__ACTIVITY__. The lines below starting at the line containing "Receive the *config* object and return a configured *model*" and ending at the line containing "- **Dataset.get_dataset**" are to be repeated exactly, with both ends kept and nothing else added.

(INPUT MATERIAL begins)

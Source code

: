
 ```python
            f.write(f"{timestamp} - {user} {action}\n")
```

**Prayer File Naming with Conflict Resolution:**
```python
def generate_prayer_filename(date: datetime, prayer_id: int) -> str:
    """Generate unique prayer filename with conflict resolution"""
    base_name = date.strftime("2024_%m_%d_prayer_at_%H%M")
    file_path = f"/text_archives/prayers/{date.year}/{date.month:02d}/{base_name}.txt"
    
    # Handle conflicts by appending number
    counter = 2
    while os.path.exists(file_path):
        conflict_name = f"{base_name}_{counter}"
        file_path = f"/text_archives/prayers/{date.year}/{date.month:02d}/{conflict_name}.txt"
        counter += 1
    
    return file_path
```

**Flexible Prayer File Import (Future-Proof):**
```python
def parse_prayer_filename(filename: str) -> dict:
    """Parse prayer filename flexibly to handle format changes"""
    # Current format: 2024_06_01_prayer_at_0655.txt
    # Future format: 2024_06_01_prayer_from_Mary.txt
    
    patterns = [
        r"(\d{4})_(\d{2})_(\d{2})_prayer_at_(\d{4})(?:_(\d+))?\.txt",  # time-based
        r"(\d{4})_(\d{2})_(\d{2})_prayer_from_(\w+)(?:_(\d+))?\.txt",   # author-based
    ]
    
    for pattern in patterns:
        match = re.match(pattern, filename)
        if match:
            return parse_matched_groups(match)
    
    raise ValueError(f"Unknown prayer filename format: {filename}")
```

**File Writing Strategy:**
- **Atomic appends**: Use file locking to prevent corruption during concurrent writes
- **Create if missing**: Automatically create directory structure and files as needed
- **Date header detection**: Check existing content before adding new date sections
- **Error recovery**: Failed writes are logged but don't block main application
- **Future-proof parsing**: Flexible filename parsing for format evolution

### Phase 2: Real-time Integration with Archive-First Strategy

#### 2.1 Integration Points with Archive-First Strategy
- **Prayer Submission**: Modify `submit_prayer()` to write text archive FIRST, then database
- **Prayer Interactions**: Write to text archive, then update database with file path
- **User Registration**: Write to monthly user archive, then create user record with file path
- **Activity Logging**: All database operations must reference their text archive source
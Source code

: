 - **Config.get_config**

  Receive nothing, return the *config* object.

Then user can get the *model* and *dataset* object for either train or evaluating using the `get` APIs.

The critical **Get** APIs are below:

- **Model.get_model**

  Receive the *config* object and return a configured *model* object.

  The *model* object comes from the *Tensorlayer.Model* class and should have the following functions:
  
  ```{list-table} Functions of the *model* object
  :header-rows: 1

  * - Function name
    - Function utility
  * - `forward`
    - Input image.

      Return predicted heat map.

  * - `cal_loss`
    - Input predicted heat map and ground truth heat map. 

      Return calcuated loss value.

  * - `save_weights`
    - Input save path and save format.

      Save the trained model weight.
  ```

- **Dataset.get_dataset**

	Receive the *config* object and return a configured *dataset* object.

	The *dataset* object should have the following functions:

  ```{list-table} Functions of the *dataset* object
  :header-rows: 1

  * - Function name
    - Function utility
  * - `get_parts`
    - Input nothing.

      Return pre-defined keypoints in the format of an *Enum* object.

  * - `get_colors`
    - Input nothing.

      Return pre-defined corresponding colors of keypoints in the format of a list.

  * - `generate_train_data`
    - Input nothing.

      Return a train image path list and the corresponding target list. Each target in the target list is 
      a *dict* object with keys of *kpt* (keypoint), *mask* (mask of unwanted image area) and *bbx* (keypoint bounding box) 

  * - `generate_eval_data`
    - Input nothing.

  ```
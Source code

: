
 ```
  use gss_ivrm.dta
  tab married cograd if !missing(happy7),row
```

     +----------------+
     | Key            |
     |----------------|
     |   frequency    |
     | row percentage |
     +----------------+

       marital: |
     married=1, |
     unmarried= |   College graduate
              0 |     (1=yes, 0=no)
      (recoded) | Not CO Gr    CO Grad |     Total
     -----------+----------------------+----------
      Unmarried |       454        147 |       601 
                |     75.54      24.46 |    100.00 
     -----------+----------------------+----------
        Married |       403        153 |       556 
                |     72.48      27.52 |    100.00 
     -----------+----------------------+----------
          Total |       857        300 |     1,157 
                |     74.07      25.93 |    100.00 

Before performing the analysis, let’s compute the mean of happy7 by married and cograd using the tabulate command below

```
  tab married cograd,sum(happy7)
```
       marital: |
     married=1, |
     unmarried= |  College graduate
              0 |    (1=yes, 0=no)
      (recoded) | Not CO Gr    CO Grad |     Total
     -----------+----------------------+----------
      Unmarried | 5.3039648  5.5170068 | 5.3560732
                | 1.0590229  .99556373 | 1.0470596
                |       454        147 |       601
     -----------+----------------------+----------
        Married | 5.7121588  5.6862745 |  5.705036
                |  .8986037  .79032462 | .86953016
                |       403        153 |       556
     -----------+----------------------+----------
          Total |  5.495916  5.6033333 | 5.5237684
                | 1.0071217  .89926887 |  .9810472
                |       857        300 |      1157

(INPUT MATERIAL ends)

__RESPONSE__.
  Receive the *config* object and return a configured *model* object.

  The *model* object comes from the *Tensorlayer.Model* class and should have the following functions:
  
  ```{list-table} Functions of the *model* object
  :header-rows: 1

  * - Function name
    - Function utility
  * - `forward`
    - Input image.

      Return predicted heat map.

  * - `cal_loss`
    - Input predicted heat map and ground truth heat map. 

      Return calcuated loss value.

  * - `save_weights`
    - Input save path and save format.

      Save the trained model weight.
  ```

- **Dataset.get_dataset**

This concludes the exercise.